[Collected data]
--- START ---

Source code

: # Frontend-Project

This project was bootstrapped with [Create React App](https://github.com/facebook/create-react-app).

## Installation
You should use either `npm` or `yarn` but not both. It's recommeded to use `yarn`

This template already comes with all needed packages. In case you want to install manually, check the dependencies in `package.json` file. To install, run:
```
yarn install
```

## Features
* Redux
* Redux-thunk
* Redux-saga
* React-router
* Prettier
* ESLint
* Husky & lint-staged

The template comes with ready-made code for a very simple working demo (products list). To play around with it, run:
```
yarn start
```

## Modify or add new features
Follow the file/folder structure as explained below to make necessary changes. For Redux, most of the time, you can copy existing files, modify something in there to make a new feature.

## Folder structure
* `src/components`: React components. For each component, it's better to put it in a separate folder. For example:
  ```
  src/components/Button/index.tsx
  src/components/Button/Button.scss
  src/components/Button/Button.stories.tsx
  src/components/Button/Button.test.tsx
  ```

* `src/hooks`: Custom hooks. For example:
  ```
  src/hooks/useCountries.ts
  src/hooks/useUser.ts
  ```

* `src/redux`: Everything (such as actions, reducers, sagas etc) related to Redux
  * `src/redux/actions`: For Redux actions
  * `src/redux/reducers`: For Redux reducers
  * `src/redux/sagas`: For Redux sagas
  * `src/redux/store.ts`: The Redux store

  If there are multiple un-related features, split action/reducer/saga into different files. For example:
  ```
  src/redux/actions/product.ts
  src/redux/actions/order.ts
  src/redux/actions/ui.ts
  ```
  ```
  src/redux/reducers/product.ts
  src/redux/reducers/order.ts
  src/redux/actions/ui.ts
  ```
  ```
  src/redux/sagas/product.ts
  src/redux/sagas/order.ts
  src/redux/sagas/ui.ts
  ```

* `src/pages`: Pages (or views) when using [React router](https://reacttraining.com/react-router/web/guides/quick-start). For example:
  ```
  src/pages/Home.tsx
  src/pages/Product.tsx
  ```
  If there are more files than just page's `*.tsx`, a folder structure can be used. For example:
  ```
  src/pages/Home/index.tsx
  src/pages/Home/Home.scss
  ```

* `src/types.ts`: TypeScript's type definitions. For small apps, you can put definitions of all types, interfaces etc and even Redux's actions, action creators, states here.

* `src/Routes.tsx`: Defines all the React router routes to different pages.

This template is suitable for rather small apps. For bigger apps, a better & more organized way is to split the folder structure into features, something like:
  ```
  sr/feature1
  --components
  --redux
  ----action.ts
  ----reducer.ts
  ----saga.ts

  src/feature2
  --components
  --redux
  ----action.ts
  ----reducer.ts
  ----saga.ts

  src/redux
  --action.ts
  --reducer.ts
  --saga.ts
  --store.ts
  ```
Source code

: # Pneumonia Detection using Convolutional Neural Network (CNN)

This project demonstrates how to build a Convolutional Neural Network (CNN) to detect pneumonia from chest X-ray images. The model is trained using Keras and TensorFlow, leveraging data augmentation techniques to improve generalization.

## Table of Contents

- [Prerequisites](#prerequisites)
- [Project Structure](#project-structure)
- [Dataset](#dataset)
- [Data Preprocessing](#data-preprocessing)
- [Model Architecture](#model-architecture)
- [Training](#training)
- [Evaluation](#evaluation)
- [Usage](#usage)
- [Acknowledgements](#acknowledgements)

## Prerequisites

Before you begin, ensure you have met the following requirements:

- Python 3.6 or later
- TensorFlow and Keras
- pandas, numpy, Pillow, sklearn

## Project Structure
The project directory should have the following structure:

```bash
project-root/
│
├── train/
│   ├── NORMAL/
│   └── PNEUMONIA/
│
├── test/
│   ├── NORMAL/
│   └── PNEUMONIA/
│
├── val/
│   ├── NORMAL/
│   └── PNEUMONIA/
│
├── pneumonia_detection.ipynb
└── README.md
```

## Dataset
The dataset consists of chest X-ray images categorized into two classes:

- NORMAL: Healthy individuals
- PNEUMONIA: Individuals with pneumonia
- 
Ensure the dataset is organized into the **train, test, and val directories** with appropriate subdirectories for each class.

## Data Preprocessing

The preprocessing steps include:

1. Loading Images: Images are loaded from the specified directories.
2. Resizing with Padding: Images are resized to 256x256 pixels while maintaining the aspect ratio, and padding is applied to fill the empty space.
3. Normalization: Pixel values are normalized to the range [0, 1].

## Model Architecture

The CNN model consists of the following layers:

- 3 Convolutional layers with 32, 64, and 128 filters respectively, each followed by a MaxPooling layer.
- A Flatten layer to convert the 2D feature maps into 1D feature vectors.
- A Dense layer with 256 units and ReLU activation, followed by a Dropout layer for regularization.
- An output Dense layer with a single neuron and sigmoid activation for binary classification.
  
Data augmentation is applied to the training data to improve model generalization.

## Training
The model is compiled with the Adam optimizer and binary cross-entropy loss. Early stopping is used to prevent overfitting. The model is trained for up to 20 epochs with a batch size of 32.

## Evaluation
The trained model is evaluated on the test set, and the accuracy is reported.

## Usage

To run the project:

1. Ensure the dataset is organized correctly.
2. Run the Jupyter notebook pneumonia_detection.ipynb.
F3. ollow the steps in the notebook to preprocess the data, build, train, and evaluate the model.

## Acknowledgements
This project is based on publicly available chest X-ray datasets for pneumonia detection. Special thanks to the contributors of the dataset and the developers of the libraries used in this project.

--- END ---

* [Description of the task]: Would you filter the records and copy each line that contains the word "related"?

* [Reply to the exercise]:
* `src/redux`: Everything (such as actions, reducers, sagas etc) related to Redux
  If there are multiple un-related features, split action/reducer/saga into different files. For example:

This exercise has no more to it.